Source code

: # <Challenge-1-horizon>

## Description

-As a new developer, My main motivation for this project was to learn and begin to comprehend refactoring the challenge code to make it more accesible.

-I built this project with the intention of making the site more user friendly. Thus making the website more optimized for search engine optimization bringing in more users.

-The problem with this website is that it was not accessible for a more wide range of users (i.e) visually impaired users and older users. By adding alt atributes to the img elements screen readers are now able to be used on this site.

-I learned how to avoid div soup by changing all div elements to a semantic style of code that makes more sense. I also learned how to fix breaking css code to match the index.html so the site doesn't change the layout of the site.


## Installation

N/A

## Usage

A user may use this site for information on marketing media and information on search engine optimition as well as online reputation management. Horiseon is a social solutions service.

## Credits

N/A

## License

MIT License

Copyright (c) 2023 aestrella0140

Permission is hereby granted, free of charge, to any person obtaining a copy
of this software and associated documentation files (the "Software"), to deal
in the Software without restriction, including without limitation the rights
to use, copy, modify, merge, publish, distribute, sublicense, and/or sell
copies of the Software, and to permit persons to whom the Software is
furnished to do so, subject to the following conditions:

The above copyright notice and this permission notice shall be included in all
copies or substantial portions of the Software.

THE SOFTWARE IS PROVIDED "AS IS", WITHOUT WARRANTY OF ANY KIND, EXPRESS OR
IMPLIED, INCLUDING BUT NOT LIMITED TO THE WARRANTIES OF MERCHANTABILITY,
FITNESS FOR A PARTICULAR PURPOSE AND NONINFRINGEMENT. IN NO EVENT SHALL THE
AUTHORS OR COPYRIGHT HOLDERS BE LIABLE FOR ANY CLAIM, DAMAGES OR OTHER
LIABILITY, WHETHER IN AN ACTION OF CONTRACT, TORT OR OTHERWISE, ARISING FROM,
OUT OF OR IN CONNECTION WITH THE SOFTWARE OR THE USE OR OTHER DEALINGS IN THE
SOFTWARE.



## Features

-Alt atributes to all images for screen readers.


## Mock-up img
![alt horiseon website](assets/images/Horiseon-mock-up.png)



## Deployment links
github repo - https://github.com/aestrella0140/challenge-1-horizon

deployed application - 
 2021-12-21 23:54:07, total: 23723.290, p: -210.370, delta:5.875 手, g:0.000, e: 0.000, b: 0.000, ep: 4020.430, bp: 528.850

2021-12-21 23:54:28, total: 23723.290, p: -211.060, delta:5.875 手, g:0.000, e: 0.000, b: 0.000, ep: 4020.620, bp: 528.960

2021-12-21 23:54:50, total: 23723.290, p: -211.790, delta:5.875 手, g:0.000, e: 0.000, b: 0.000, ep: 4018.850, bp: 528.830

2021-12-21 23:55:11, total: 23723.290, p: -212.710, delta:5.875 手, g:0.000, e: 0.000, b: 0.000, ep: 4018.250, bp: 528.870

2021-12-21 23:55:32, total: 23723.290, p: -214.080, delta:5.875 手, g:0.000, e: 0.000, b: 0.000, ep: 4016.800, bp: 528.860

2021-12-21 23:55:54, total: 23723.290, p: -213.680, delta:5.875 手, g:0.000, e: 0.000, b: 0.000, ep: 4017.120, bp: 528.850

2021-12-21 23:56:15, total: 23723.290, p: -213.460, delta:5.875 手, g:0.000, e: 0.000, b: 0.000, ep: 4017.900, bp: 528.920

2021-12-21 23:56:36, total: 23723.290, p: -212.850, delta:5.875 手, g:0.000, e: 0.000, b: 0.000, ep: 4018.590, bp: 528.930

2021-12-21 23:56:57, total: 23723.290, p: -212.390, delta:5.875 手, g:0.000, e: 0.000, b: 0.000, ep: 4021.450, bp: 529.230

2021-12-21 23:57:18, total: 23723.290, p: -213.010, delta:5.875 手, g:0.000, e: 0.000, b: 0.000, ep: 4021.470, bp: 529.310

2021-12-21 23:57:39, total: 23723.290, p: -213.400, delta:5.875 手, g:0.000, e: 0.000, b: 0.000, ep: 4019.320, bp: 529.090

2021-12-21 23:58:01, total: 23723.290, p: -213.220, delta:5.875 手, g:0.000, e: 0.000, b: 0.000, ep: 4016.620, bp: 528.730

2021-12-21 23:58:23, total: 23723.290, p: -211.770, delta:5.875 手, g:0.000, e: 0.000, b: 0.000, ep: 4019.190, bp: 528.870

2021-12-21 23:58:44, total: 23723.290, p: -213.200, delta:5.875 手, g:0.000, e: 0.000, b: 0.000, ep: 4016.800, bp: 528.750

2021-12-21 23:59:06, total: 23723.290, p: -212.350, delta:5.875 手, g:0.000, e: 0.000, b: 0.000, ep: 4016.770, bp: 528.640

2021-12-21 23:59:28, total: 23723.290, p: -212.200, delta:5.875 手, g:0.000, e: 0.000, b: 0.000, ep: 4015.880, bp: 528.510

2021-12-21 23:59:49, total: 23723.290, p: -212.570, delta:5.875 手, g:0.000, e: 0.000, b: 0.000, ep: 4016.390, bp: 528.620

== TASK STATEMENT ==
If a line above holds the string "that", return it as it stands.

== TASK RESPONSE ==
-The problem with this website is that it was not accessible for a more wide range of users (i.e) visually impaired users and older users. By adding alt atributes to the img elements screen readers are now able to be used on this site.
-I learned how to avoid div soup by changing all div elements to a semantic style of code that makes more sense. I also learned how to fix breaking css code to match the index.html so the site doesn't change the layout of the site.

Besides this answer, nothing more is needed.